Stock Clustering Framework using Financial Ratios: A Case Study in the Stock Exchange of Thailand
DOI:
https://doi.org/10.55003/ETH.420407Keywords:
Stock clustering, Composite index, Financial ratios, Stock exchange of Thailand, InvestmentAbstract
Value investors typically seek undervalued stocks that align with specific financial criteria to maximize their margin of safety. However, manually analyzing the financial data of all listed stocks is a time-intensive process. Furthermore, the market price of a target stock may exceed its intrinsic value, introducing potential investment risks. To address these challenges, this study proposes a stock clustering framework that groups equities based on financial ratio similarity. The proposed framework is designed to streamline the investment decision-making process by recommending stocks with comparable financial profiles as alternatives to those currently attracting investor interest but that may already be overvalued. Multiple clustering algorithms are evaluated to determine the most effective grouping strategy. Empirical back testing using four years of data from the Stock Exchange of Thailand reveals that the Gaussian Mixture Model (GMM) achieves the highest composite performance metric among the tested methods.
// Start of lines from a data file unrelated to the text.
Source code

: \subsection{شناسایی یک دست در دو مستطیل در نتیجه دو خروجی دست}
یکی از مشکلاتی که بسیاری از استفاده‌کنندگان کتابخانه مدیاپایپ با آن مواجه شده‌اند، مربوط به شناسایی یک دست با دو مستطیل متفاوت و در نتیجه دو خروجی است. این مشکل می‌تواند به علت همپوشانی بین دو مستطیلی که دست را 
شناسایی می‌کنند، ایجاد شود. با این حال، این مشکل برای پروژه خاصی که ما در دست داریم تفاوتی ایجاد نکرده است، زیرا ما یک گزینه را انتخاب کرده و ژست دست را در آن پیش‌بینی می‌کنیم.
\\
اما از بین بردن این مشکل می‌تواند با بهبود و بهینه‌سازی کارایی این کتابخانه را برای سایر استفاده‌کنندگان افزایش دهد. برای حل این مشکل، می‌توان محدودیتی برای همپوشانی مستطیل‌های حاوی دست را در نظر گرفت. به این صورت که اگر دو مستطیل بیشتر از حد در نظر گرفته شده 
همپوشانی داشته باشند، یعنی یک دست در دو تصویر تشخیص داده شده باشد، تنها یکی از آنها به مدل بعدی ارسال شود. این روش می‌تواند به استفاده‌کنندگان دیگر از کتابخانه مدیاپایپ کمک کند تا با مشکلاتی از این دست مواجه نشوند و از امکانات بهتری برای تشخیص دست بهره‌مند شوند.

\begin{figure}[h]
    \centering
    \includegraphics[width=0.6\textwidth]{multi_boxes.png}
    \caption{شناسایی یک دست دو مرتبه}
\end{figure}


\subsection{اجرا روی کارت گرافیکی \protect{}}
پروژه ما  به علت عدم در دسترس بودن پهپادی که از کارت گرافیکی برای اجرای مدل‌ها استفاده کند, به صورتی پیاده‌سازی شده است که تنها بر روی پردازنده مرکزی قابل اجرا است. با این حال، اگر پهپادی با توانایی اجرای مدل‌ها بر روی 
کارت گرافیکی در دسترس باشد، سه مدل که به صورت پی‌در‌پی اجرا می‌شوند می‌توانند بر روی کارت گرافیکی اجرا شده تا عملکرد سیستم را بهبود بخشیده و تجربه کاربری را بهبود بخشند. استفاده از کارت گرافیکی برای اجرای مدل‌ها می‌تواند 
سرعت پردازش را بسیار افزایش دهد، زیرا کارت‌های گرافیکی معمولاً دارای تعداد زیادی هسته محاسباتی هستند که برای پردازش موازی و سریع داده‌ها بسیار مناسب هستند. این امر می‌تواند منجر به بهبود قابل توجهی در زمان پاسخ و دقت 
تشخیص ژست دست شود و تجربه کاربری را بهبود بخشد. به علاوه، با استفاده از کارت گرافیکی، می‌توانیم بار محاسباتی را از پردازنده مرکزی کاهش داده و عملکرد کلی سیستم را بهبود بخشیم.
Additionally, the HDBSCAN algorithm is employed to detect and exclude outlier stocks, thereby enhancing the reliability of the clustering results.
References
X. Wang, T. Lei, Z. Liu and Z. Wang, “Long-memory behavior analysis of China stock market based on Hurst exponent,” in 2017 29th Chinese Control And Decision Conference (CCDC), Chongqing, China, May 28–30, 2017, pp. 1710–1712, doi: 10.1109/ccdc.2017.7978792.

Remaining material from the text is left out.